STRUFFOLI 400 gr di farina; 4 uova; 50 gr di zucchero; 25 gr di strutto; 100 ml di anice; scorza di ½ limone grattugiata; scorza di ½ arancia grattugiata; sale; olio di semi. Per decorare: 400 gr di miele; confettini colorati; confettini argentati; 100 gr di arancia candita; 100 gr di cedro candito. Impastate bene la farina con le uova, lo zucchero, lo strutto, l’anice, le scorze grattugiate e un pizzico di sale. Lasciate riposare l’impasto per 1 ora, in una ciotola coperta. Reimpastate velocemente e stendete l’impasto formando dei bastoncini e tagliateli in pezzetti grossi quanto una nocciola e disponeteli sul tagliere ben infarinato e spolverandoli con la farina.

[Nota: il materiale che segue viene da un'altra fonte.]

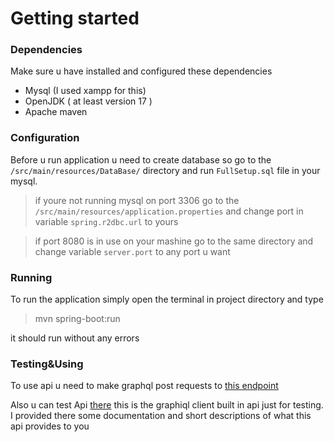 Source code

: # Getting started

### Dependencies
Make sure u have installed and configured these dependencies 
- Mysql (I used xampp for this)
- OpenJDK ( at least version 17 )
- Apache maven 

### Configuration
Before u run application u need to create database so go to the `/src/main/resources/DataBase/` directory and run `FullSetup.sql` file in your mysql.
> if youre not running mysql on port 3306 go to the `/src/main/resources/application.properties` and change port in variable `spring.r2dbc.url` to yours

>if port 8080 is in use on your mashine go to the same directory and change variable `server.port` to any port u want
### Running
To run the application simply open the terminal in project directory and type 
>mvn spring-boot:run 

it should run without any errors

### Testing&Using
To use api u need to make graphql post requests to [this endpoint](http://localhost:8080/graphql)

Also u can test Api [there](http://localhost:8080/graphiql) this is the graphiql client built in api just for testing. I provided there some documentation and short descriptions of what this api provides to you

Friggeteli un po’ per volta. Una volta cotti, tirateli fuori e poneteli in un piatto con carta da cucina. Preparate poi il miele versandolo in una pentola abbastanza capiente e facendolo scaldare a bassa temperatura, sino a quando non si sia liquefatto. Versatevi dentro gli struffoli e mescolateli delicatamente per impregnarli bene. Prendete un piatto da portata, adagiarvi gli struffoli e cospargerli con i confettini e la frutta candita. Servite quando il miele si sarà rassodato.